I’ve had this Electro-Voice mike in my collection for a number of years, but never bothered to test it since it had an Amphenol MC-3 connector on it and I didn’t have the proper cable. But, I acquired a box of Amphenol connectors recently, so I thought it was time to check out this classic mike.
This is a large microphone, comparable in size to my Shure 556 “fat-boy, Elvis” microphone. It weighs in at about 2 ½ pounds. The best I can tell, it first appeared on the market in the late 1940s.

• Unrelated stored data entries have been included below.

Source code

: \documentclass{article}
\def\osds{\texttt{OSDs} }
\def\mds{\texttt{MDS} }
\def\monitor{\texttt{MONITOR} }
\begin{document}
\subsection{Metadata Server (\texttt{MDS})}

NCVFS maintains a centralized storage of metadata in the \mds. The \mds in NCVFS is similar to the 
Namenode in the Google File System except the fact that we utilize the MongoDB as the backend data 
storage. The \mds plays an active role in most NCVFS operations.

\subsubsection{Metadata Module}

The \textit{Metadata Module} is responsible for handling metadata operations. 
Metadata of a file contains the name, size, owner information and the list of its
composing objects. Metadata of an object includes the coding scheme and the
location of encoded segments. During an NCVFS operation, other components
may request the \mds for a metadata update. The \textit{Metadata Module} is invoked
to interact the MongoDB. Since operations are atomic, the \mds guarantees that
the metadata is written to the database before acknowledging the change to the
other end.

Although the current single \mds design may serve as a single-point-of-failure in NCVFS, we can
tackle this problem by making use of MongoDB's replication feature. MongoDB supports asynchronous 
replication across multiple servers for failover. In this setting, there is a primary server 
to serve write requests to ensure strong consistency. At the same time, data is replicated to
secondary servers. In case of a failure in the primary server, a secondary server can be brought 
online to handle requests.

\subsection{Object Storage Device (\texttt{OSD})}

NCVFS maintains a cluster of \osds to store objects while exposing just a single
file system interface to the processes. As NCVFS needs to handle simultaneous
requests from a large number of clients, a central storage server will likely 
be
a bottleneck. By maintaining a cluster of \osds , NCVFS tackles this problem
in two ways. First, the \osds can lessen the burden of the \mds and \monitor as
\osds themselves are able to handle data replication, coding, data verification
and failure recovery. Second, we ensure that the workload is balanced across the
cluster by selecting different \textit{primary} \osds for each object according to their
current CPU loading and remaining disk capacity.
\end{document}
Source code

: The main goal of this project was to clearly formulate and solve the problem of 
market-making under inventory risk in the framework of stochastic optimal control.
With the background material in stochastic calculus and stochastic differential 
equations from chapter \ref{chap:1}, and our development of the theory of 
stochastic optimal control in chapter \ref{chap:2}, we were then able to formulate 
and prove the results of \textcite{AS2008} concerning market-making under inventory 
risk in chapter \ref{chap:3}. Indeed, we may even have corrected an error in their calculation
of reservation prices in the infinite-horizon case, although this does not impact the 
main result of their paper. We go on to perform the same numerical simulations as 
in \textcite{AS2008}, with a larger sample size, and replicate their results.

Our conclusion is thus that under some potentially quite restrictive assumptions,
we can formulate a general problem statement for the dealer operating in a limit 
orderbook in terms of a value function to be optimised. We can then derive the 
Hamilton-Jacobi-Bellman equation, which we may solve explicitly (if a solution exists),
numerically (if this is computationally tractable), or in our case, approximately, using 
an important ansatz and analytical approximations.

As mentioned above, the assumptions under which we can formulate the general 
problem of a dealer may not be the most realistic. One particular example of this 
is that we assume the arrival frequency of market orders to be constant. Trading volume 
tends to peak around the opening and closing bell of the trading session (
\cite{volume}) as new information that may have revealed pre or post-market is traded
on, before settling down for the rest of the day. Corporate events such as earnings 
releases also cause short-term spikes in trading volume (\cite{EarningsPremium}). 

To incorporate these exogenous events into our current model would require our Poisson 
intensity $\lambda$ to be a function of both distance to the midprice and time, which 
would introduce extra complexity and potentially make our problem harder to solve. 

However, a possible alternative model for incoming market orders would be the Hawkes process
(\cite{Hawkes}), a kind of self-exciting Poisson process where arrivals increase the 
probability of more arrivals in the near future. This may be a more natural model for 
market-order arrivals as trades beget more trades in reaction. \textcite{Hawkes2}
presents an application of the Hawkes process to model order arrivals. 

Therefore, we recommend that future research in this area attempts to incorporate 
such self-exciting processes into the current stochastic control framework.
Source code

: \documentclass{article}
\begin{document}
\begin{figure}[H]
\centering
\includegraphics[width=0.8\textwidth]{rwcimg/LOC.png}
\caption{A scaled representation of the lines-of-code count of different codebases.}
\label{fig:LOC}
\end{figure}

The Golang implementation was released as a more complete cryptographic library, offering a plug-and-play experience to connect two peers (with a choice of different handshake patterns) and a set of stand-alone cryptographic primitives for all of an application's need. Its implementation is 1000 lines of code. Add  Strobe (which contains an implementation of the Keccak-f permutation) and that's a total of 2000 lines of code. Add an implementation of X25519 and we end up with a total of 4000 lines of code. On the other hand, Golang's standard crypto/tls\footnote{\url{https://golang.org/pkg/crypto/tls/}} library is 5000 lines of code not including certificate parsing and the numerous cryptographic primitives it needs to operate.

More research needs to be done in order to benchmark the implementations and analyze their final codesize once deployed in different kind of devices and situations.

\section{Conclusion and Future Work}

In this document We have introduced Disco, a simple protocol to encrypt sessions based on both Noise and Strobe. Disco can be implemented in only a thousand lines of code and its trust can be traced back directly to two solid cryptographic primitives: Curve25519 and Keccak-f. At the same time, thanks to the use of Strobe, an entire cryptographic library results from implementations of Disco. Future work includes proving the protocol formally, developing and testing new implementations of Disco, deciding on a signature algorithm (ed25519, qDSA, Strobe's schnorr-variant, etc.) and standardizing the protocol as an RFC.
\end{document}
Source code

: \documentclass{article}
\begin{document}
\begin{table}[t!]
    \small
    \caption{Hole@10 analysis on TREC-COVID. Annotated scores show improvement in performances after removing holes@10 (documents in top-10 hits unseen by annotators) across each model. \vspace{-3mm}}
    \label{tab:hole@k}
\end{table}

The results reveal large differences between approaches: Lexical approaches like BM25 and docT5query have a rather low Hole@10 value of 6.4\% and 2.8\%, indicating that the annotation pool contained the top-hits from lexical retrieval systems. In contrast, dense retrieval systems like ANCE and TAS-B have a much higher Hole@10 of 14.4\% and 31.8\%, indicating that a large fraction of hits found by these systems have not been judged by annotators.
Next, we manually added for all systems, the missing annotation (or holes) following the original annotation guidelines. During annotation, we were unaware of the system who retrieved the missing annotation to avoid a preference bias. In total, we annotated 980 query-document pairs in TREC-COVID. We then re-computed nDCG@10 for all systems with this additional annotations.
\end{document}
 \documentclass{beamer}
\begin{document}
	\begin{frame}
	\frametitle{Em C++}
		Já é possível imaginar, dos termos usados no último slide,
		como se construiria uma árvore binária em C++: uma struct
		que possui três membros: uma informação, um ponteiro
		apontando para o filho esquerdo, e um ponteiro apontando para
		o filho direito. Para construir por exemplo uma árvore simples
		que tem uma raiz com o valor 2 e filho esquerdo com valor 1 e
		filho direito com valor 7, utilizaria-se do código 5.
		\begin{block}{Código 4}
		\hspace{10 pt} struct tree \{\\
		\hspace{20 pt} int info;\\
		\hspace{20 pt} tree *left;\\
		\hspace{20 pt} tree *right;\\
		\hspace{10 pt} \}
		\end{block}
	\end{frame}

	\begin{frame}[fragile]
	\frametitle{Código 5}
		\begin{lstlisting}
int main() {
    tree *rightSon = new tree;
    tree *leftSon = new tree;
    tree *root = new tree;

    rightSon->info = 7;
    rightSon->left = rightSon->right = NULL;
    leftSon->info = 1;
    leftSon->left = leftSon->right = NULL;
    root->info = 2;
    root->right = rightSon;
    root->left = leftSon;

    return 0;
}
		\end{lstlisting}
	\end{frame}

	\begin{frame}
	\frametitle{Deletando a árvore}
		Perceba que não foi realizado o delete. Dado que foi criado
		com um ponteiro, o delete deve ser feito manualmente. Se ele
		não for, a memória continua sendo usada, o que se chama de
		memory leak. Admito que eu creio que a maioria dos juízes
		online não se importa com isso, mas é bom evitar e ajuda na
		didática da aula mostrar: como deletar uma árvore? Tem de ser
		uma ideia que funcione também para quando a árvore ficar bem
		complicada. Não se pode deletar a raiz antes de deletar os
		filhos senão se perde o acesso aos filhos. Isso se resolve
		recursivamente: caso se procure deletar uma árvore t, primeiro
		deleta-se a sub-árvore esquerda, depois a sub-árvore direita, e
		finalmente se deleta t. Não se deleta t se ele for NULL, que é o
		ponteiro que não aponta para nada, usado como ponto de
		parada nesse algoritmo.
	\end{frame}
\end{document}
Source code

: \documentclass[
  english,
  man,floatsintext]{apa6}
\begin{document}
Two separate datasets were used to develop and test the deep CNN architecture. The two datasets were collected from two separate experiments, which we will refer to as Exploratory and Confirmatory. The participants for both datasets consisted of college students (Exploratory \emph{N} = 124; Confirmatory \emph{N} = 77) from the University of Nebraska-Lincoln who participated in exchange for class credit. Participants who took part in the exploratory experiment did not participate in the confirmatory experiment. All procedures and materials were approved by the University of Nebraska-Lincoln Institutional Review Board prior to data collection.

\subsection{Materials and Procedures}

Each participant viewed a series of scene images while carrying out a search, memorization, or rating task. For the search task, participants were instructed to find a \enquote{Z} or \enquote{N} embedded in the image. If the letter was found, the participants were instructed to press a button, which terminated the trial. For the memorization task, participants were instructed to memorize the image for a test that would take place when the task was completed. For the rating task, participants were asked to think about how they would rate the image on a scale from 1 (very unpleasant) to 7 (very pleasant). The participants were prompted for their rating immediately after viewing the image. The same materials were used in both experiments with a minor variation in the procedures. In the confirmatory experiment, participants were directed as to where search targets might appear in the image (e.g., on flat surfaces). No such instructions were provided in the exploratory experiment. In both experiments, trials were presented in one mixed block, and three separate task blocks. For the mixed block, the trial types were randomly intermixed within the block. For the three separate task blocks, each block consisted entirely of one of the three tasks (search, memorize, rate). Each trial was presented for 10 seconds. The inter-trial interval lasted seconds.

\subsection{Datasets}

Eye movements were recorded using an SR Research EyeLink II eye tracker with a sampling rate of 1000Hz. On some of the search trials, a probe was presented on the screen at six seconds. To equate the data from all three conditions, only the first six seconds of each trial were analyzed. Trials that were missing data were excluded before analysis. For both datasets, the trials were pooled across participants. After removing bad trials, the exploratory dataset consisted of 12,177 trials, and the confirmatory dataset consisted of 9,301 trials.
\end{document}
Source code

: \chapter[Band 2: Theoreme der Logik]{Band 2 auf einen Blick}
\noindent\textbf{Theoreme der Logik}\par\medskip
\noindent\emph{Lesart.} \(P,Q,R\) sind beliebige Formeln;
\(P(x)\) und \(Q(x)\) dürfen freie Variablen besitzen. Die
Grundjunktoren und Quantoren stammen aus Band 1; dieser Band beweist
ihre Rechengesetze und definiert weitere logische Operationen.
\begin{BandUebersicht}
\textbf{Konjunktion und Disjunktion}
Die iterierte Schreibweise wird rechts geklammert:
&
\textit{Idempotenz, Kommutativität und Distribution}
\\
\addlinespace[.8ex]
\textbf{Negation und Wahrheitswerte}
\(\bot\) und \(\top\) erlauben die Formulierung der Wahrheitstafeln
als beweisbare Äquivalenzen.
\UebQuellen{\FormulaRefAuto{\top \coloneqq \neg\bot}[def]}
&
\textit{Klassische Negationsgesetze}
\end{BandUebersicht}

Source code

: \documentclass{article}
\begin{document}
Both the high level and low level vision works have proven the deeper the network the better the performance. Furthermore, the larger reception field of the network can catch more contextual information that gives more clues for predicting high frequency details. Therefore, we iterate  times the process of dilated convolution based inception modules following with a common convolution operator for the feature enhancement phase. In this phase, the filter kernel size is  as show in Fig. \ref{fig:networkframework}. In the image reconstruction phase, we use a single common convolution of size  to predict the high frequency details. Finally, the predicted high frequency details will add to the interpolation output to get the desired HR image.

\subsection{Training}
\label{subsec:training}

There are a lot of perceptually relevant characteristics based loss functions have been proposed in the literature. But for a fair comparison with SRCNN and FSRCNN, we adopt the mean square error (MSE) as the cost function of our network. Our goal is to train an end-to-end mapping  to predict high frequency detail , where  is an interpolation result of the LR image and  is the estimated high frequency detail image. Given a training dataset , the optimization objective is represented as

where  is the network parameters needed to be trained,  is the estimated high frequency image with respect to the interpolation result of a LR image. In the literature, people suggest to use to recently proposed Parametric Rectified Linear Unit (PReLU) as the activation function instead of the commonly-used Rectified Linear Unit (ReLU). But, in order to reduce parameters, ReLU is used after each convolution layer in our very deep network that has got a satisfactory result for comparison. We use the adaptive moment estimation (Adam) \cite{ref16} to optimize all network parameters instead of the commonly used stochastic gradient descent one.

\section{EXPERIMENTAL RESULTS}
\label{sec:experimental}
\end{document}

According to the EV spec sheet:
The CARDYNE microphones are cardioid unidirectional dynamic types operating on the E-V Mechanophase principle. They utilize dual phase shifting diaphragms to produce a high degree of uni-directivity at all frequencies.
The CARDYNE models are designed for extremely accurate reproduction of music and speech. The directivity gives it unusual versatility in increasing the working distance from the user by reducing reverberation and acoustic feedback. High output provides an excellent signal-to-noise ratio for broadcasting studio pick-up.
My unit is in excellent physical condition externally, but I decided to open up the mike to make sure the insides were OK before wiring up the new cable. Two screws on the back loosened the rear of the case and two screws under that loosened the front cover.
The insides were clean and not corroded, but all of the rubber shock-mount material had hardened and some of it turned to powder. Since the cartridge assembly just flopping around inside the case, I needed to replace all of the shock-mount material.
This microphone achieves its cardioid directionality by means of a resonance chamber that is part of the dynamic cartridge assembly. This assembly rests against a block of sponge rubber that is about ½ in. thick, 1 inch high, and two inches long. I was easily able to cut a replacement piece from a piece of ½ rubber that I had and glued it into place. There were a couple of bumpers on the front of the cartridge assembly that rested against the front of the case. These I replaced with pieces of self-adhesive rubber that I cut from a sheet that I bought from a craft store.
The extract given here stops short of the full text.